Tyler is engaged in "reasoning from a price change". A term like 'inflation' doesn't mean much of anything to the public, and certainly not what economists like Tyler mean by the term. When I used to poll my students, I'd find that 99% of students conflated 'inflation' with supply-side inflation. I'd ask, "Suppose all wages and prices rose by exactly 10%, has the cost of living actually increased?" I'd guess 99% would get the answer wrong. (Yes, the cost of living has increased, but they'd say no.)
When the public expresses a concern about inflation, what they really are referring to is living standards. Thus when there is supply-side inflation, prices rise faster than incomes, and living standards fall. That's the type of inflation the public has in mind when they express opposition to inflation. In contrast, when there is demand-side inflation the public sees their income rise faster than prices, so living standards rise (in the short run.)
If the public really did oppose demand-side inflation then they should have greatly enjoyed the economy of 2009. After all, a fall in AD brought inflation down to zero. And yet living standards plunged, because the demand-side disinflation caused incomes to fall faster than inflation. If the Fed had a more inflationary policy during 2009 then the public would have been much happier, as there would not have been as big a decline in real income. A much milder recession and less severe asset price collapse.
Did voters prefer the economy of 2006 or 2009?
Again, never reason from a price change. How people feel about a price change depends entirely on whether it's caused by an aggregate supply shift or a demand shift.

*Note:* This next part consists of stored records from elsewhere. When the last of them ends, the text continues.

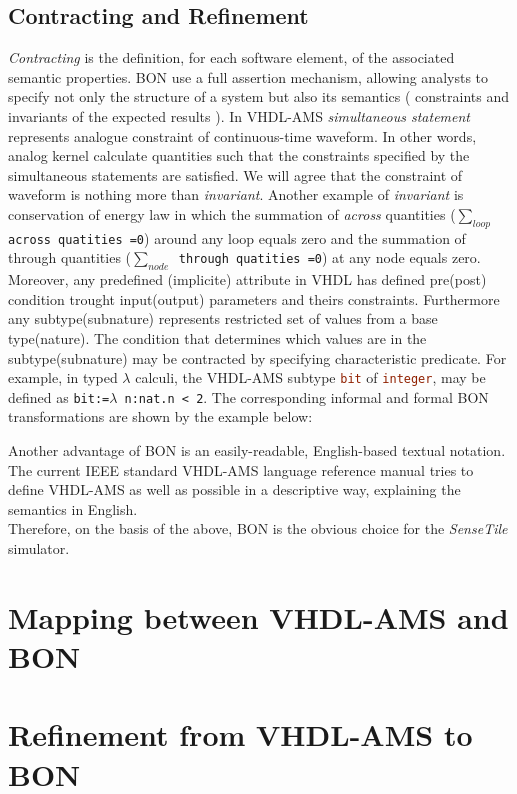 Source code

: \documentclass{article}
\def\lstinlinenc{\lstinline[language=VHDL,basicstyle=\normalsize\bfseries]}
\newcommand{\ST}{\emph{SenseTile}\xspace}
\newcommand{\arcoss}{\emph{across}\xspace}
\begin{document}
\subsection{Contracting and Refinement}
\emph{Contracting} is the definition, for each software element, 
of the associated semantic properties. BON use a full assertion mechanism, 
allowing analysts to specify not only the structure of a system but also its
semantics ( constraints and invariants of the expected results ). 
In VHDL-AMS \emph{simultaneous statement} represents analogue constraint of 
continuous-time waveform. In other words, analog kernel calculate quantities such 
that the constraints specified by the simultaneous statements are satisfied. 
We will agree that the constraint of waveform is nothing more than \emph{invariant}.
Another example of \emph{invariant} is conservation of energy law in which 
the summation of \arcoss quantities (\texttt{$\sum_{loop}$ across quatities =0}) 
around any loop equals zero and the summation of through 
quantities (\texttt{$\sum_{node}$ through quatities =0}) at any node equals zero. 
Moreover, any predefined (implicite) attribute in VHDL 
has defined pre(post) condition trought input(output) 
parameters and theirs constraints. Furthermore any subtype(subnature) 
represents restricted set of values from a base type(nature). 
The condition that determines which values are in the subtype(subnature)  
may be contracted by specifying characteristic predicate. 
For example, in typed $\lambda$ calculi, the VHDL-AMS subtype \lstinlinenc|bit| of 
\lstinlinenc|integer|, may be defined as \texttt{bit:=$\lambda$ n:nat.n < 2}. 
The corresponding informal and formal BON transformations are shown 
by the example below:

Another advantage of BON is an easily-readable, English-based textual notation. 
The current IEEE standard VHDL-AMS language reference manual tries to define 
VHDL-AMS as well as possible in a descriptive way, explaining the 
semantics in English.\\
Therefore, on the basis of the above, BON is the obvious choice 
for the \ST simulator.
\section{Mapping between VHDL-AMS and BON}


\section{Refinement from VHDL-AMS to BON }
 
\end{document}
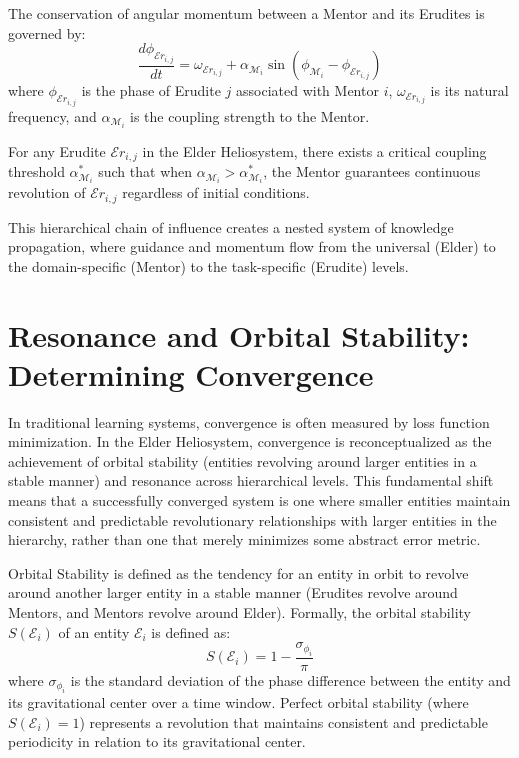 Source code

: \begin{proposition}
The conservation of angular momentum between a Mentor and its Erudites is governed by:
\begin{equation}
\frac{d\phi_{\mathcal{E}r_{i,j}}}{dt} = \omega_{\mathcal{E}r_{i,j}} + \alpha_{\mathcal{M}_i} \sin(\phi_{\mathcal{M}_i} - \phi_{\mathcal{E}r_{i,j}})
\end{equation}
where $\phi_{\mathcal{E}r_{i,j}}$ is the phase of Erudite $j$ associated with Mentor $i$, $\omega_{\mathcal{E}r_{i,j}}$ is its natural frequency, and $\alpha_{\mathcal{M}_i}$ is the coupling strength to the Mentor.
\end{proposition}

\begin{corollary}
For any Erudite $\mathcal{E}r_{i,j}$ in the Elder Heliosystem, there exists a critical coupling threshold $\alpha_{\mathcal{M}_i}^*$ such that when $\alpha_{\mathcal{M}_i} > \alpha_{\mathcal{M}_i}^*$, the Mentor guarantees continuous revolution of $\mathcal{E}r_{i,j}$ regardless of initial conditions.
\end{corollary}

This hierarchical chain of influence creates a nested system of knowledge propagation, where guidance and momentum flow from the universal (Elder) to the domain-specific (Mentor) to the task-specific (Erudite) levels.

\section{Resonance and Orbital Stability: Determining Convergence}

In traditional learning systems, convergence is often measured by loss function minimization. In the Elder Heliosystem, convergence is reconceptualized as the achievement of orbital stability (entities revolving around larger entities in a stable manner) and resonance across hierarchical levels. This fundamental shift means that a successfully converged system is one where smaller entities maintain consistent and predictable revolutionary relationships with larger entities in the hierarchy, rather than one that merely minimizes some abstract error metric.

\begin{definition}
Orbital Stability is defined as the tendency for an entity in orbit to revolve around another larger entity in a stable manner (Erudites revolve around Mentors, and Mentors revolve around Elder). Formally, the orbital stability $S(\mathcal{E}_i)$ of an entity $\mathcal{E}_i$ is defined as:
\begin{equation}
S(\mathcal{E}_i) = 1 - \frac{\sigma_{\phi_i}}{\pi}
\end{equation}
where $\sigma_{\phi_i}$ is the standard deviation of the phase difference between the entity and its gravitational center over a time window. Perfect orbital stability (where $S(\mathcal{E}_i) = 1$) represents a revolution that maintains consistent and predictable periodicity in relation to its gravitational center.
\end{definition}

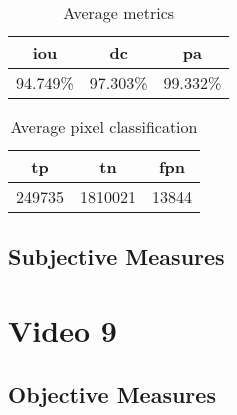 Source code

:\begin{minipage}[c]{0.475\textwidth}
\begin{table}[H]
    \centering
    \begin{tabular}{||c c c||} 
        \hline
        \acrshort{iou} & \acrshort{dc} & \acrshort{pa} \\ [0.5ex] 
        \hline\hline
        94.749\% & 97.303\% & 99.332\% \\ [1ex] 
        \hline
    \end{tabular}
    \caption{Average metrics}
    \label{tab:metrics_video_8}
\end{table}
\end{minipage}
\begin{minipage}[c]{0.475\textwidth}
\begin{table}[H]
    \centering
    \begin{tabular}{||c c c||} 
        \hline
        \acrshort{tp} & \acrshort{tn} & \acrshort{fpn} \\ [0.5ex] 
        \hline\hline
        249735 & 1810021 & 13844 \\ [1ex] 
        \hline
    \end{tabular}
    \caption{Average pixel classification}
    \label{tab:pixels_video_8}
\end{table}
\end{minipage}

\subsection{Subjective Measures}


\section{Video 9}
\subsection{Objective Measures}

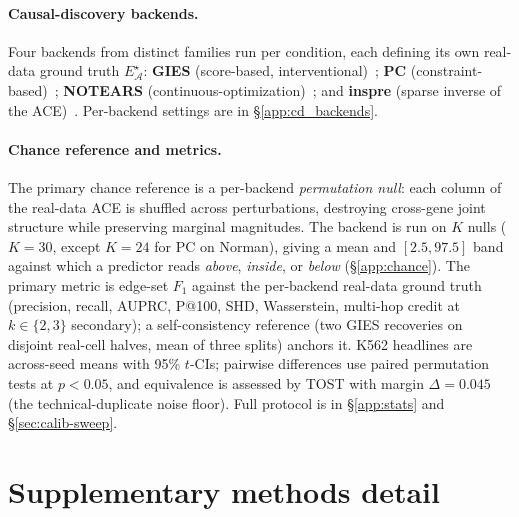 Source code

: \documentclass{article}
\theoremstyle{plain}
\theoremstyle{definition}
\theoremstyle{remark}
\begin{document}
\paragraph{Causal-discovery backends.}
Four backends from distinct families run per condition, each defining its own real-data ground truth $E^{\star}_{\mathcal{A}}$: \textbf{GIES} (score-based, interventional)~\citep{hauser2012gies}; \textbf{PC} (constraint-based)~\citep{spirtes2000}; \textbf{NOTEARS} (continuous-optimization)~\citep{zheng2018notears}; and \textbf{inspre} (sparse inverse of the ACE)~\citep{brown2025inspre}. Per-backend settings are in \S\ref{app:cd_backends}.

\paragraph{Chance reference and metrics.}
The primary chance reference is a per-backend \emph{permutation null}: each column of the real-data ACE is shuffled across perturbations, destroying cross-gene joint structure while preserving marginal magnitudes. The backend is run on $K$ nulls ($K=30$, except $K=24$ for PC on Norman), giving a mean and $[2.5,97.5]$ band against which a predictor reads \emph{above}, \emph{inside}, or \emph{below} (\S\ref{app:chance}). The primary metric is edge-set $F_1$ against the per-backend real-data ground truth (precision, recall, AUPRC, P@100, SHD, Wasserstein, multi-hop credit at $k\in\{2,3\}$ secondary); a self-consistency reference (two GIES recoveries on disjoint real-cell halves, mean of three splits) anchors it. K562 headlines are across-seed means with 95\% $t$-CIs; pairwise differences use paired permutation tests at $p<0.05$, and equivalence is assessed by TOST with margin $\Delta=0.045$ (the technical-duplicate noise floor). Full protocol is in \S\ref{app:stats} and \S\ref{sec:calib-sweep}.

\section{Supplementary methods detail}
\end{document}

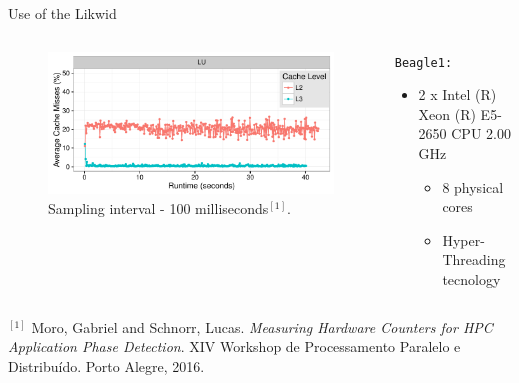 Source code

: \documentclass[12pt,xcolor=dvipsnames,presentation]{beamer}
\begin{document}
\begin{frame}[fragile,label={sec:orgd1f265d}]{Use of the Likwid}
 \begin{columns}\begin{column}{.45\linewidth}
\begin{figure}[!htb]
\includegraphics[width=\linewidth]{../../producao/2016_wsppd/img/lu_L2_L3_100ms.pdf}
\caption{Sampling interval - 100 milliseconds$^{[1]}$.}
\label{figFT}
\end{figure}

\end{column}
\begin{column}{.35\linewidth}
{\small
\texttt{Beagle1:}
\begin{itemize}
\item 2 x Intel (R) Xeon (R) E5-2650 CPU 2.00 GHz
\begin{itemize}
\item 8 physical cores
\item Hyper-Threading tecnology
\end{itemize}
\end{itemize}
}
\end{column}
\end{columns}

\vspace{2cm}
\hline
\vspace{0.2cm}
\tiny \(^{[1]}\) \alert{Moro, Gabriel and Schnorr, Lucas}. \emph{Measuring Hardware Counters for
HPC Application Phase Detection}. XIV Workshop de Processamento
Paralelo e Distribuído. Porto Alegre, 2016.
\end{frame}
\end{document}
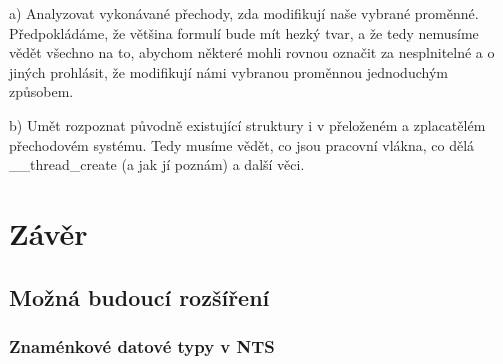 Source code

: \documentclass[10pt,a4paper,notitlepage]{report}
\begin{document}
a) Analyzovat vykonávané přechody, zda modifikují naše vybrané proměnné. Předpokládáme, že většina formulí bude mít hezký tvar, a že tedy nemusíme vědět všechno na to, abychom některé mohli rovnou označit za nesplnitelné a o jiných prohlásit, že modifikují námi vybranou proměnnou jednoduchým způsobem.

b) Umět rozpoznat původně existující struktury i v přeloženém a zplacatělém přechodovém systému. Tedy musíme vědět, co jsou pracovní vlákna, co dělá \_\_thread\_create (a jak jí poznám) a další věci.

\chapter{Závěr}
\section{Možná budoucí rozšíření}

\subsection{Znaménkové datové typy v NTS}


\tableofcontents
\end{document}
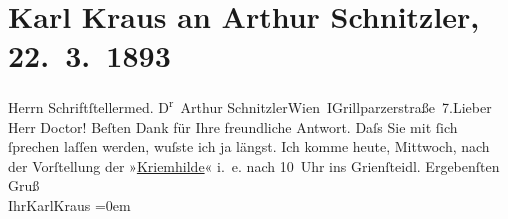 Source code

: 

         
         \renewcommand{\erwaehntePersonen}{Personen: Karl Kraus}
         \renewcommand{\erwaehnteOrte}{Orte: Café Griensteidl, Grillparzerstraße, I., Innere Stadt, Wien}
         \renewcommand{\erwaehnteWerke}{Werke: Kriemhilde}
               \section[Karl Kraus an Arthur Schnitzler, 22. 3. 1893]{ Karl Kraus an Arthur Schnitzler, 22. 3. 1893}\nopagebreak{}\rehead{ }\begin{ledgroupsized}[t]{13cm}\normalsize\beginnumbering{} \toendnotes[C]{\smallbreak\pagebreak[2]} 
\pstart{}{\pb}Herrn Schriftſteller\pend{}\pstart{}med. D\textsuperscript{r} Arthur Schnitzler\pend{}\pstart{}Wien I\pend{}\pstart{}Grillparzerstraße 7.\pend{}{\bigskip}\pstart{}{\pb}Lieber Herr Doctor!\pend\pstart
           Beſten Dank für Ihre freundliche Antwort. Daſs Sie mit ſich ſprechen laſſen werden,
               wuſste ich ja längst. Ich komme heute, Mittwoch, nach der Vorſtellung
               der »\uline{Kriemhilde}« i. e. nach 10 Uhr ins Grienſteidl.\pend
           \pstart
           Ergebenſten Gruß{\\[\baselineskip]}Ihr\hspace*{3.5em}\spacefill\mbox{KarlKraus}\pend
           \leftskip=0em{}
         
         \endnumbering{}\end{ledgroupsized}  \newcommand{\dateiname}{L00192}\newcommand{\titel}{Karl Kraus an Arthur Schnitzler, 22. 3. 1893}\newcommand{\editorInnen}{Martin Anton Müller und Gerd-Hermann Susen}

In addition, don't take seriously the answers you get from polls of public opinion. When you ask the public how they feel about inflation, they are (in their own minds) holding their own nominal income constant and visualizing rising prices. No surprise that that isn't popular! Thus their answer doesn't really tell you what they think about inflation, and certainly not what they think about demand-side inflation created by the Fed. Rather their answer tells you what they think about supply-side inflation. Yes, we all hate adverse supply shocks. But beyond that the public has no opinion, as they don't really even understand what inflation is.
PS. Also, don't confuse incomes with hourly wages. An unexpected demand-side inflation lowers real hourly wages while raising real incomes and real asset prices. People care far more about their overall real incomes and real asset prices than they do about their real hourly wages.
PPS. The first time I ever recall a politician running on an explicit platform of higher inflation was in 2012. Abe won a massive victory on a promise of higher inflation, in a country where a huge share of voters are old people on fixed incomes. He ended deflation in Japan and was re-elected overwhelmingly. (We'll see how he does this time.)